Moving on to Magnitude, Secemsky disclosed that he is the co-principal investigator for the US pivotal trial of this device. “[Magnitude] is really as resistant to compression and supportive as a metallic stent, but has unique flexibility to optimally perform in challenging anatomical locations,” Secemsky noted, also pointing out the device’s ability to “maintain its structure in a compromised situation, including in the infrapopliteal space”.
The results of early feasibility study RESOLV I, Secemsky shared, were “very supportive of moving forward to an IDE [investigational device exemption] trial”. In total, he noted that 36 lesions in 35 limbs were treated in this trial with >90% freedom from occlusion or restenosis, which included “really impressive real-world patien t and lesion characteristics”.
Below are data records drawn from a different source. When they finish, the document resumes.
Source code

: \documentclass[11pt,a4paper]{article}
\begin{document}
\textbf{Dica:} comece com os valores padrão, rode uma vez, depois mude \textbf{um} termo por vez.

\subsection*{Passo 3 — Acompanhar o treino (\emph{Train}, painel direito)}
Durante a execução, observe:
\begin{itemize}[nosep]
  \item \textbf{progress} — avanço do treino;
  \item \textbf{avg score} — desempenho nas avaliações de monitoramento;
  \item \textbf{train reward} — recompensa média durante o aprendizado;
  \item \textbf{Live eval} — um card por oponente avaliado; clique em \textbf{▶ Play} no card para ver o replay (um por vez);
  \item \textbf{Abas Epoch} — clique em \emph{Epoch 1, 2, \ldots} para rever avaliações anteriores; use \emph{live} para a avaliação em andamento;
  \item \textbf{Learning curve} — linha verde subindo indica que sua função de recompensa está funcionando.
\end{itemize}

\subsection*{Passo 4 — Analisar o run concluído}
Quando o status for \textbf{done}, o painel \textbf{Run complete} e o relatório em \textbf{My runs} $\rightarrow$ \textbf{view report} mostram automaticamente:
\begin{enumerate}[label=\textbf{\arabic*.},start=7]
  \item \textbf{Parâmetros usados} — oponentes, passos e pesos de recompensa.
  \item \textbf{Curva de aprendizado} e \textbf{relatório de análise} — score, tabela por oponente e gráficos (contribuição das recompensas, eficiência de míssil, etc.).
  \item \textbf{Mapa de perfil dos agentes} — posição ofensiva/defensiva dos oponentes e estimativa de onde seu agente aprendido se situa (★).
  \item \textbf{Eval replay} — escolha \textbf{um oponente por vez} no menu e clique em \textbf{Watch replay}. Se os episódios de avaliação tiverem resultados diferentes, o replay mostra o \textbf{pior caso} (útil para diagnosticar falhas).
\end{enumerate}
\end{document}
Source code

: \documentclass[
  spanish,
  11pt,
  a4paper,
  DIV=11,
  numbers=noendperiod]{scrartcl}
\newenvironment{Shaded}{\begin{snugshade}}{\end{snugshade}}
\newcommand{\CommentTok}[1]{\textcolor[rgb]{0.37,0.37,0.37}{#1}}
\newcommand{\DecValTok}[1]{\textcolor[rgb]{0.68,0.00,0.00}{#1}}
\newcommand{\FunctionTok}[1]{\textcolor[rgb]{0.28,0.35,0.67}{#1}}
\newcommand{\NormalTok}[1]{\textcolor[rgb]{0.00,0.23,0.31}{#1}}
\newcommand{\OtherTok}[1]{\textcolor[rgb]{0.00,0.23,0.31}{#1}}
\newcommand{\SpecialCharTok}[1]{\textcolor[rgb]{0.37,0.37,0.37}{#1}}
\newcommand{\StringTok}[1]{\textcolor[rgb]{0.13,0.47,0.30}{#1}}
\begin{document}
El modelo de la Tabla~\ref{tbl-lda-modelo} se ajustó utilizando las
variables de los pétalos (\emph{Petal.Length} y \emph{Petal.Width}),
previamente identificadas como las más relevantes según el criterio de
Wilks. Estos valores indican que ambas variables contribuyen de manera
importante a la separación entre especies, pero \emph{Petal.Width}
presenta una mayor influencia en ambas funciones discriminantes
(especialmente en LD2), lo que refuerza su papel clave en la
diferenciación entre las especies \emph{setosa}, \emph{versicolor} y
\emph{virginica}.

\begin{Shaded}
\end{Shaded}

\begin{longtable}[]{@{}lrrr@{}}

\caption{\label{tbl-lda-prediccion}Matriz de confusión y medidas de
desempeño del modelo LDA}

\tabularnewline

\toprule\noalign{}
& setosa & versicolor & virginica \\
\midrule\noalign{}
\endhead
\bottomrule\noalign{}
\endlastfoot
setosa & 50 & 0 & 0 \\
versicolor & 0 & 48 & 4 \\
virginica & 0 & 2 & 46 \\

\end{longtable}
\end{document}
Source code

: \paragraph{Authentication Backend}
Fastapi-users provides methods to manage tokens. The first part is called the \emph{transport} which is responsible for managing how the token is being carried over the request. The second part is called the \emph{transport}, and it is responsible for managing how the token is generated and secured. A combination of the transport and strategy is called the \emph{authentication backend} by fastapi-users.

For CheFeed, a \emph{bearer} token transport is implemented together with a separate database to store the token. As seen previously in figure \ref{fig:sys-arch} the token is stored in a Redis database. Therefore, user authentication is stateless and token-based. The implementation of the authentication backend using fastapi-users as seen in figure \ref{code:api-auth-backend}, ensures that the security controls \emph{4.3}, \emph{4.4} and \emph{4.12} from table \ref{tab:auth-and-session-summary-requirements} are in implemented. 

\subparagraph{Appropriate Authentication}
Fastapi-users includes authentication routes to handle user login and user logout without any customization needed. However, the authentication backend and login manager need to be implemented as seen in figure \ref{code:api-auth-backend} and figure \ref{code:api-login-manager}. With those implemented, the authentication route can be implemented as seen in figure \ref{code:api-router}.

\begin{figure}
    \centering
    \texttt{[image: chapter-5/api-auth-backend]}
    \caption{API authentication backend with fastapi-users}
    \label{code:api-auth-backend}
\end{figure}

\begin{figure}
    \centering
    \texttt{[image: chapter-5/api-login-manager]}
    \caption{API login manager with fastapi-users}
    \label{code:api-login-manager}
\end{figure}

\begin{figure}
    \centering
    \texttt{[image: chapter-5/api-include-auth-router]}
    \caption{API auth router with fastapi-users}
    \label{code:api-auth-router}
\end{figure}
“Bioabsorbables have the promise to change clinical practice for infrainguinal arterial disease,” Secemsky posited, drawing his presentation to a close.
The presenter continued, considering timelines: “As iterative changes allow for longer scaffold lengths, larger diameters and consistent tensile strength, the treatment paradigm for lower extremity disease may look much different in the next five to 10 years.
“I think we’ll continue to have these conversations over the years, see more data, and I think we’ll see many of these scaffolds make it to clinical practice.”